*Problem*
A picture-free, exact copy of all the records below is the goal.

· · · · ·

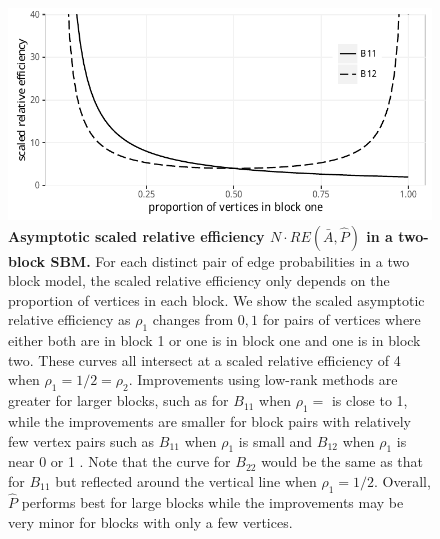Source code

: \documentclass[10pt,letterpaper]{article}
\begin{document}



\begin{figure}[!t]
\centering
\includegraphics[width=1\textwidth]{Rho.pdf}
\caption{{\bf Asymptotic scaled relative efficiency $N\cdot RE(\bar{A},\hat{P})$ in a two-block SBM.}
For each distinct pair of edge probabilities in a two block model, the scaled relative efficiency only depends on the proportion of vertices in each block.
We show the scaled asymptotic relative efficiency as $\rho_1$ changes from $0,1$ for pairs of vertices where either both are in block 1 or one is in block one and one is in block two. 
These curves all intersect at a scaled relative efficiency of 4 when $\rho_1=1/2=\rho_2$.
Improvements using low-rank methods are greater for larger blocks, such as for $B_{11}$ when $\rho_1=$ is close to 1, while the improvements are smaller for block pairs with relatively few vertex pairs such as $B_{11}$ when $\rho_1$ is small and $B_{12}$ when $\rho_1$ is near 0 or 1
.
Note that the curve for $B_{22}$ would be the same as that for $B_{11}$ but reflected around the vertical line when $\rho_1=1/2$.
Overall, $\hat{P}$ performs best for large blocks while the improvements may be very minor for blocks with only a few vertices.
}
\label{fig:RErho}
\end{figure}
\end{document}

· · · · ·

*Solution to the exercise*
Source code

: \documentclass[10pt,letterpaper]{article}
\begin{document}



\begin{figure}[!t]
\centering
\includegraphics[width=1\textwidth]{Rho.pdf}
\caption{{\bf Asymptotic scaled relative efficiency $N\cdot RE(\bar{A},\hat{P})$ in a two-block SBM.}
For each distinct pair of edge probabilities in a two block model, the scaled relative efficiency only depends on the proportion of vertices in each block.
We show the scaled asymptotic relative efficiency as $\rho_1$ changes from $0,1$ for pairs of vertices where either both are in block 1 or one is in block one and one is in block two. 
These curves all intersect at a scaled relative efficiency of 4 when $\rho_1=1/2=\rho_2$.
Improvements using low-rank methods are greater for larger blocks, such as for $B_{11}$ when $\rho_1=$ is close to 1, while the improvements are smaller for block pairs with relatively few vertex pairs such as $B_{11}$ when $\rho_1$ is small and $B_{12}$ when $\rho_1$ is near 0 or 1
.
Note that the curve for $B_{22}$ would be the same as that for $B_{11}$ but reflected around the vertical line when $\rho_1=1/2$.
Overall, $\hat{P}$ performs best for large blocks while the improvements may be very minor for blocks with only a few vertices.
}
\label{fig:RErho}
\end{figure}
\end{document}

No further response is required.